Dieting is calorie counting in some way or the other. Eg: Weight watchers uses a point system. It’s trying to get calories consumed below calories needed.
> Dieting is calorie counting in some way or the other.
Atkins, and many similar low-carb diets, are not.
> It’s trying to get calories consumed below calories needed.
Even if you restrict “dieting” to “dieting for weight loss”, where that sentence is true, it's still not always some form of calorie counting. The goal of achieving a particular calorie balance is not always met through counting calories, even in rough proxy form.
Dieting for weight loss can have lots of strategies.
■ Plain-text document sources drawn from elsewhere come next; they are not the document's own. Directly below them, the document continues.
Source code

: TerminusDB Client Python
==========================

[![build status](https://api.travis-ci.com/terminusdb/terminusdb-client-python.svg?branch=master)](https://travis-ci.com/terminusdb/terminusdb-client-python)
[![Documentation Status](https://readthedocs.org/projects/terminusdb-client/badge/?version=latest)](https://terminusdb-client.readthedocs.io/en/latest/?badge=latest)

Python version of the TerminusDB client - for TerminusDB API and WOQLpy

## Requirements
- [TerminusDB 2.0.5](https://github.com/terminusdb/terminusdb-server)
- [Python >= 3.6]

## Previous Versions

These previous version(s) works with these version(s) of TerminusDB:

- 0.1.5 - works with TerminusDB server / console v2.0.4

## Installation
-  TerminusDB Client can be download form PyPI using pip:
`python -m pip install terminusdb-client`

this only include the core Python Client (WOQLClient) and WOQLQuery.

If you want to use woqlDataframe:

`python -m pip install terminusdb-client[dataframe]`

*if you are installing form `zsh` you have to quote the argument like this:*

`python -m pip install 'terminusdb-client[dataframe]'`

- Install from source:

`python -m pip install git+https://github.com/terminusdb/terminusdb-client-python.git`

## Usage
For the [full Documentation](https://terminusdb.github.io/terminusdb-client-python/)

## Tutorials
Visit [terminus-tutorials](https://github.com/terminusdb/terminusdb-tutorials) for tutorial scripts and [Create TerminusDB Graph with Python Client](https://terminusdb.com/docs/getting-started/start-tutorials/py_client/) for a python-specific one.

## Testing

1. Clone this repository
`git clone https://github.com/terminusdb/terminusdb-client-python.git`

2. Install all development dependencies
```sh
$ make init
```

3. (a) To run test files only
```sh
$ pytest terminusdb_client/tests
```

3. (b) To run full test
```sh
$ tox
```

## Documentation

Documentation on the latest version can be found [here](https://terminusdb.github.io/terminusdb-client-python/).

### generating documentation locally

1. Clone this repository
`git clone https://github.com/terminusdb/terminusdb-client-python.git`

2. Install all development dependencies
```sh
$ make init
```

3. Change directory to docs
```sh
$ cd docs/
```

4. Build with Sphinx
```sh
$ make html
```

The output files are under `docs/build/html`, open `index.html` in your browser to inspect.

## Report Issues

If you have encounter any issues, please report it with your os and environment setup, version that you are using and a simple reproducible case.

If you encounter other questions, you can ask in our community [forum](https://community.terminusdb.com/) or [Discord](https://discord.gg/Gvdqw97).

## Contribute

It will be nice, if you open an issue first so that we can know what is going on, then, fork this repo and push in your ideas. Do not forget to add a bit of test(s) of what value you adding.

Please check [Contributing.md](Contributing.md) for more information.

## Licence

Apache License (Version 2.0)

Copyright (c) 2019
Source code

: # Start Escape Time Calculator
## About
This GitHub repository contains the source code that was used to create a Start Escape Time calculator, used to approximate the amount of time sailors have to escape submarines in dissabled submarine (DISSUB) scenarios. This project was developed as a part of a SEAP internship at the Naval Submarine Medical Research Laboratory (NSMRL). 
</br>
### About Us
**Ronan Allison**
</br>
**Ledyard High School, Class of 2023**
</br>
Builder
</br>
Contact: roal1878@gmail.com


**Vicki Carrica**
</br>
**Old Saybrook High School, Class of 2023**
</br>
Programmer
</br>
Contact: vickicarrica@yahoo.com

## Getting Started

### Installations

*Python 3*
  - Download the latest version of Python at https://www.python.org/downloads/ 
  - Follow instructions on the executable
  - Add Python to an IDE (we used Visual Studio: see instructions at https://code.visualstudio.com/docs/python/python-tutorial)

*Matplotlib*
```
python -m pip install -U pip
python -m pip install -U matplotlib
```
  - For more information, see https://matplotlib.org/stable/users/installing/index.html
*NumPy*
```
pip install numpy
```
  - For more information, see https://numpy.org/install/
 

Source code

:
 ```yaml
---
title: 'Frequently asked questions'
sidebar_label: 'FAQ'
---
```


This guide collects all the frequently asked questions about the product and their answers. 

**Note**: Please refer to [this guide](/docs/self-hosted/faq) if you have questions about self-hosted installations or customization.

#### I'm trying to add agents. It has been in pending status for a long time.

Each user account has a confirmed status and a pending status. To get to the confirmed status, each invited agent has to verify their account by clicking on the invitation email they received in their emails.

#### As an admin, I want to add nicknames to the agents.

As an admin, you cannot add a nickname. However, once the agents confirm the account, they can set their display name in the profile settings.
Atkins and other low-card diets appear to try to use the increase in energy expenditure (https://www.ncbi.nlm.nih.gov/pmc/articles/PMC5568065, Figure 2, they do a meta analysis but conclude "the effect sizes are so small as to be physiologically meaningless" so I'm not sure if the effect is real) due to the absence of carbs, and then just hope the person doesn't manage to increase the calorie consumption by a similar amount by eating too much---so it might still be called calorie counting, implicitly. I think you're defining calorie counting as specifically when the person following the diet counts the calories explicitly themselves.
You need to get your calories below your BMR in order to lose weight. Even on Atkins or any low carb diet, if you're consuming 3000 calories a day, you will not lose weight. Simple calorie counting could be deciding not eat a 36oz steak for dinner because of the high calories or skipping the 3rd piece of bacon for breakfast.